L’agenda d’Obama 2012 paraît bien terne comparé à celui d’il y a quatre ans. Rappelons qu’en 2008, les principaux engagements du programme d’Obama portaient sur une réforme fiscale visant à réduire les inégalités (augmentation de la fiscalité sur les riches, abrogation des baisses d’impôt sur les revenus du capital,…) mais également sur une réforme de la santé et sur des mesures environnementales (lutte contre le réchauffement climatique).

D’ailleurs si son bilan a souvent été critiqué en raison de l’importance du taux de chômage (7,9%) en fin de mandat, qui se trouve d’ailleurs au même niveau que lors de sa prise de fonction (7,8%), il faut rappeler qu’Obama a été confronté dès son arrivée à une grave crise financière qui l’a contraint à prendre des mesures d’urgence (stimulus de 787Md€ en 2009). Pour autant, malgré un certain nombre de problèmes, Obama a bien mis en œuvre la réforme de la santé qui avait été son principal cheval de bataille en 2008, permettant la mise en place de la couverture maladie universelle aux Etats-Unis (« Obamacare »). Une réforme financière a également été menée avec la l’instauration du « Dodd-Frank Act » qui vise à donner une nouvelle réglementation au système financier (Règle Vocker qui limite les banques dans leurs opérations spéculatives). On peut donc difficilement reprocher à Obama de n’avoir rien fait pendant son premier mandat.

En revanche, il est sûr que depuis deux ans, les marges de manœuvre se sont considérablement réduites avec l’absence de majorité au Congrès et que le statu quo a prévalu. C’est probablement sur les questions environnementales et climatiques que le bilan peut paraître décevant. En début de mandat, « the American Clean Energy and Security Act », loi visant à lutter contre le réchauffement climatique et à faciliter la transition vers une économie propre, avait bien été votée à la chambre des représentants en juin 2009 mais n’avait pas été ratifiée par le Sénat. De plus, les dernières années ont été marquées par le fort développement du gaz de schiste1 , les impacts économiques en termes de coût de l’énergie et de créations d’emplois l’emportant sur les préoccupations écologiques.

Les principaux points du programme d’Obama cette année portent sur une réforme fiscale. En particulier, comme en 2008, il souhaite supprimer les baisses d’impôt pour les plus riches et augmenter les taxes sur les revenus du capital. Il est également en faveur d’une baisse du taux d’imposition des entreprises (de 35% à 28%) et de la « fermeture » de certaines niches fiscales2. D’ailleurs, le débat électoral a, en très grande partie, été dominé par la question des finances publiques (le déficit budgétaire était de 7% du PIB en 2012), en particulier par le choc fiscal de grande ampleur, auquel vont être confrontés les américains début 2013 en l’absence d’accord au Congrès (« fiscal cliff » de 600Md$ soit 4pts de PIB).
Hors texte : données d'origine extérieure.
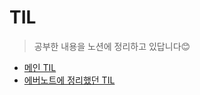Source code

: # TIL
> 공부한 내용을 노션에 정리하고 있답니다😊

- [메인 TIL](https://jerrybaba.notion.site/31bfb24bb61f4593a3418f0b4bd84c68?v=34801c05042b4651b1a96b757c9ae9cb)
- [에버노트에 정리했던 TIL](https://jerrybaba.notion.site/3f478b6373114a4ea67b2195a4d7896b?v=8345011106d0419c9332915d41d2c7a2)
Il est fort probable qu’un compromis soit trouvé aussi bien concernant le « fiscal cliff » que sur l’augmentation du plafond de la dette dans la mesure où ni les démocrates ni les républicains n’ont intérêt à ce que l’économie entre en récession. Pour autant, il est également vraisemblable que cela s’opère dans un climat agité et d’incertitude ayant un coût économique.

Si les enjeux à court terme sont importants – atténuer l’effet du « fiscal cliff » pour éviter une récession l’année prochaine – les challenges de moyen terme le sont également. En effet, les Etats-Unis ont besoin d’un programme de consolidation budgétaire sur le long terme, qui règle la question de la forte progression des dépenses dites « mandataires » (« mandatory spending »)3, recouvrant les programmes « social security, Medicare et Medicaid » qui vont être affectées par le vieillissement de la population et l’arrivée à la retraite des baby-boomers.

NOTES

  1. Cf. Flash n°2012-683 « La révolution du gaz de schiste aux Etats-Unis : bilan et perspectives ».
  2. Cf. SR n°2012-132 « Etats-Unis : Obama remporte un nouveau mandat, le Congrès reste divisé ».
  3. par opposition aux dépenses discrétionnaires dont le montant doit être approuvé tous les ans.